L'avion de cet exploit, n'était pas un Potez 25, mais un monoplan, le Latécoère 25-3.R "F-AIEH" (un Laté 17 d'origine c/n 603), un avion qui fut  exploité par la CGA, et loué à la Cie Aeroposta Argentina (R-211). Enregistré au nom d'Air France en 1933, il fut retiré du service en novembre 1935, et  immatriculé en Argentine (LV-AEB) jusqu'en novembre 1951; il fut ensuite récupéré par le Musée de l'Air de Moron (Buenos-Aires) où il est toujours exposé avec son matricule français. On peut penser qu'il ne s'agit pas d'une erreur de la part de la production, mais d'un choix délibéré. Pourquoi ? La maquette du Potez 25 était-elle plus facile à construire que celle d'un Laté 25, un avion à cabine; les images du Potez "F-AJDY" étaient-elles plus nombreuses que celles du Latécoère ?
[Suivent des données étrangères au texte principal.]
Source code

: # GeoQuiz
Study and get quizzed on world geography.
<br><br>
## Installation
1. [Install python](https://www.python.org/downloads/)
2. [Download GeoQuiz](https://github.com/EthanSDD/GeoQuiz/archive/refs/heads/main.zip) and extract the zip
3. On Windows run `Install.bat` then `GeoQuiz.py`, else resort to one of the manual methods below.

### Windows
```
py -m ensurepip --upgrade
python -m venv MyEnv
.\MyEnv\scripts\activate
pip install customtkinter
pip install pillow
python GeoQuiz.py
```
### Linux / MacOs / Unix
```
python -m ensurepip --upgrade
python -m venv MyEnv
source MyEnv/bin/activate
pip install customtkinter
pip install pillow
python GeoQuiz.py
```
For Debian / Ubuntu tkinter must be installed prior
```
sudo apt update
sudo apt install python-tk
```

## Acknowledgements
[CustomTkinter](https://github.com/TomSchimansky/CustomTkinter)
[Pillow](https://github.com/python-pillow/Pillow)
 Pour la traversée de l'Atlantique, Mermoz pilote l'hydravion Latécoère 28/3 "F-AJNQ" (n/c 919) de l'Aéropostale, baptisé "Comte de la Vaulx". Dans le cockpit, reconstitué en studio, la manette des gaz est identique à celle montrée pour le Potez 25 et ne correspond pas du tout à celle des deux véritables avions. Quand l'avion décolle, puis amerrit, on nous montre des flotteurs qui n'ont rien à voir avec ceux du Laté 28, mais qui appartiennent à des hydravions à coque dont un Lioré et Olivier LeO H-24, (qui décolle de Marseille-Marignane) et, peut-être, à un Loire 130. Quant le courrier est déchargé, il l'est à partir d'un quadrimoteur Laté 300 d'Air France…

 Sur un extrait de documentaire, on voit le Latécoère 26/2R (n/c 653) "F-AILA" de l'Aéropostale, basé à Rio de Janeiro. Il sera récupéré par Air France et réformé en novembre 1935.

 Une autre traversée de l'Atlantique sud est effectuée avec le Couzinet 70 (n/c 01) “Arc-en-Ciel” mis au nom de l'état français. Le Couzinet 70 fut ensuite modifié pour corriger une certaine instabilité latérale, le nez de l'appareil fut rallongé, les capots moteurs et les fenêtres modifiés, les hélices remplacées et des "oreilles de cochon" installées sur le plan fixe. Le chantier fut achevé en mai 1934; l'avion, rebaptisé Couzinet 71, avec la même immatriculation "F-AMBV", put reprendre ses vols avec Air France. L'Arc-en-Ciel fut vendu en mai 1937 et racheté par René Couzinet; il fut finalement détruit dans son hangar lors de la seconde guerre mondiale, en 1940.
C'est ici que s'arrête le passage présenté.